With the continuous change of market demand, inorganic field effect transistors show defects in some scenes, such as: the silicon-based transistor needs high temperature and fine micro-nano processing technology, and needs to consume a great deal of cost; inorganic materials are often poorly ductile, brittle, and cannot be integrated on a large scale in flexible displays; for the infrared light detection region, the performance of most silicon semiconductor materials is still unsatisfactory, etc. The organic semiconductor has the characteristics of low cost, simple preparation, flexibility and the like, exactly overcomes the defects of inorganic materials, and has great application potential in the fields of flexible electronics, electronic skin, photoelectric detection and the like.
However, the use of a single organic semiconductor in a phototransistor has also been limited. First, the dielectric constant of organic semiconductors is typically low, which allows them to generate highly localized, tightly bound Frenkel excitons (electron-hole pairs) under light conditions, forming binding energies up to 0.3-1eV, resulting in lower dissociation efficiency of photogenerated excitons and lower photogenerated current of the device.

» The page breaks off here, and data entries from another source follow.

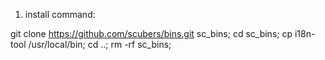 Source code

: 
1. install command:

git clone https://github.com/scubers/bins.git sc_bins; cd sc_bins; cp i18n-tool /usr/local/bin; cd ..; rm -rf sc_bins;

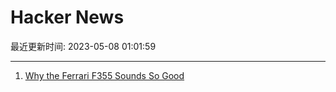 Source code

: # Hacker News

最近更新时间: 2023-05-08 01:01:59

--- 
1. [Why the Ferrari F355 Sounds So Good](https://www.roadandtrack.com/news/a43805754/ferrari-f355-exhaust-sound/) 
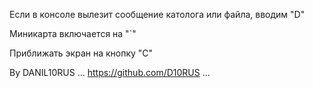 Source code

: 
Если в консоле вылезит сообщение католога или файла, вводим "D"

Миникарта включается на "`"

Приближать экран на кнопку "C"

By DANIL10RUS ... https://github.com/D10RUS ...
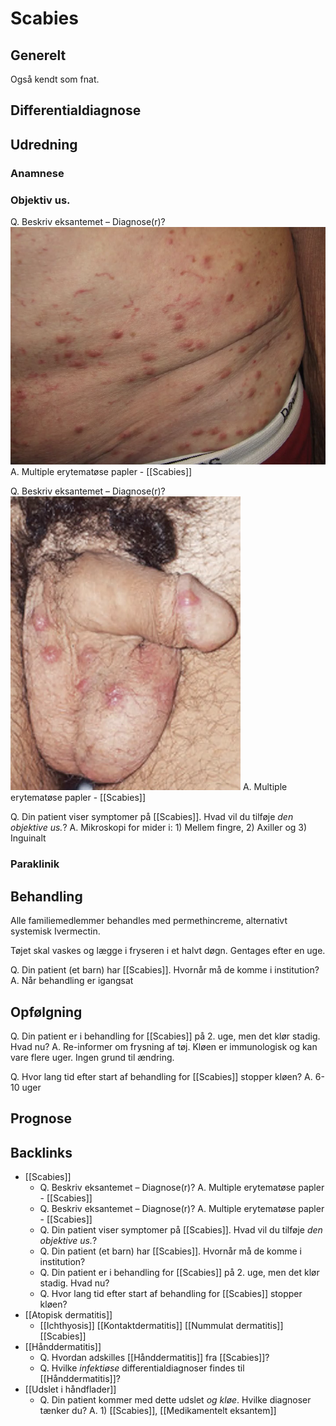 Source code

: # Scabies
## Generelt
Også kendt som fnat.

## Differentialdiagnose


## Udredning
### Anamnese

### Objektiv us.
Q. Beskriv eksantemet – Diagnose(r)?
![](BearImages/7814EE7A-959D-4927-88E1-035350CCB22C-24513-0000442354078E1B/1F5D7A83-8A54-4232-AA73-D7AA0DDCD434.png)
A. Multiple erytematøse papler - [[Scabies]]

Q. Beskriv eksantemet – Diagnose(r)?
![](BearImages/D35B6F4F-3D4F-4799-9543-93E28189CB29-24513-00004424B0B32281/4681B249-0F9B-42EF-903F-3B87DE65F9F6.png)
A. Multiple erytematøse papler - [[Scabies]]

Q. Din patient viser symptomer på [[Scabies]]. Hvad vil du tilføje *den objektive us.*? 
A. Mikroskopi for mider i: 1) Mellem fingre, 2) Axiller og 3) Inguinalt

### Paraklinik

## Behandling
Alle familiemedlemmer behandles med permethincreme, alternativt systemisk Ivermectin. 

Tøjet skal vaskes og lægge i fryseren i et halvt døgn. Gentages efter en uge.

Q. Din patient (et barn) har [[Scabies]]. Hvornår må de komme i institution?
A. Når behandling er igangsat

## Opfølgning
Q. Din patient er i behandling for [[Scabies]] på 2. uge, men det klør stadig. Hvad nu?
A. Re-informer om frysning af tøj. Kløen er immunologisk og kan vare flere uger. Ingen grund til ændring.

Q. Hvor lang tid efter start af behandling for [[Scabies]] stopper kløen?
A. 6-10 uger

## Prognose

<!-- #anki/deck/Medicine #anki/tag/med/Derma -->
## Backlinks
* [[Scabies]]
	* Q. Beskriv eksantemet – Diagnose(r)?
A. Multiple erytematøse papler - [[Scabies]]
	* Q. Beskriv eksantemet – Diagnose(r)?
A. Multiple erytematøse papler - [[Scabies]]
	* Q. Din patient viser symptomer på [[Scabies]]. Hvad vil du tilføje *den objektive us.*? 
	* Q. Din patient (et barn) har [[Scabies]]. Hvornår må de komme i institution?
	* Q. Din patient er i behandling for [[Scabies]] på 2. uge, men det klør stadig. Hvad nu?
	* Q. Hvor lang tid efter start af behandling for [[Scabies]] stopper kløen?
* [[Atopisk dermatitis]]
	* [[Ichthyosis]]
[[Kontaktdermatitis]]
[[Nummulat dermatitis]]
[[Scabies]]
* [[Hånddermatitis]]
	* Q. Hvordan adskilles [[Hånddermatitis]] fra [[Scabies]]?
	* Q. Hvilke *infektiøse* differentialdiagnoser findes til [[Hånddermatitis]]?
* [[Udslet i håndflader]]
	* Q. Din patient kommer med dette udslet *og kløe*. Hvilke diagnoser tænker du?
A. 1) [[Scabies]], [[Medikamentelt eksantem]]

<!-- {BearID:BCF082EE-E8F3-4B33-975C-7855645F3C52-43570-0000502761E4A1EB} -->
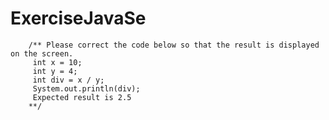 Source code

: # ExerciseJavaSe
        /** Please correct the code below so that the result is displayed on the screen.
         int x = 10;
         int y = 4;
         int div = x / y;
         System.out.println(div);
         Expected result is 2.5
        **/
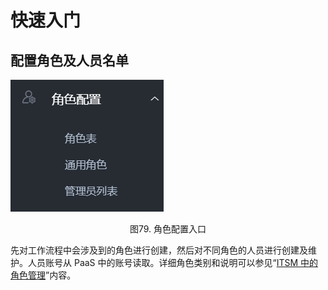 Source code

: # 快速入门
## 配置角色及人员名单

![-w2020](../media/cfc6d444dbd1b194166810cbc44c77ef.png)

<center>图79. 角色配置入口</center>

先对工作流程中会涉及到的角色进行创建，然后对不同角色的人员进行创建及维护。人员账号从 PaaS 中的账号读取。详细角色类别和说明可以参见“[ITSM 中的角色管理](../产品功能/auth_role.md#ITSM中的角色管理)”内容。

In addition, the low mobility of organic semiconductors is also an important factor limiting the development of phototransistors.
Disclosure of Invention
The invention provides an organic heterojunction vertical phototransistor and a preparation method thereof, wherein an organic heterojunction is integrated into VFETs, the vertical organic phototransistor is prepared, a proper amount of Y6 is added into PDVT-10 to form a bulk heterojunction so as to prepare a high-performance vertical phototransistor, the PDVT-10:Y6 bulk heterojunction has larger LUMO and HOMO energy extremely poor, and a large amount of generated photo-generated excitons can be guaranteed to be dissociated into holes and electrons and not to be compounded, so that photocurrent is generated; meanwhile, the source electrode can not shield most of the regulation and control capability of grid voltage to source leakage current by selecting proper density of the silver nanowire source electrode, and meanwhile, a source electrode network can be formed, carrier injection is ensured, and larger on-state current density is formed; the advantages of the vertical structure and the bulk heterojunction are combined, so that the light detection performance of the organic photoelectric transistor is greatly improved compared with that of a light detector with a traditional structure.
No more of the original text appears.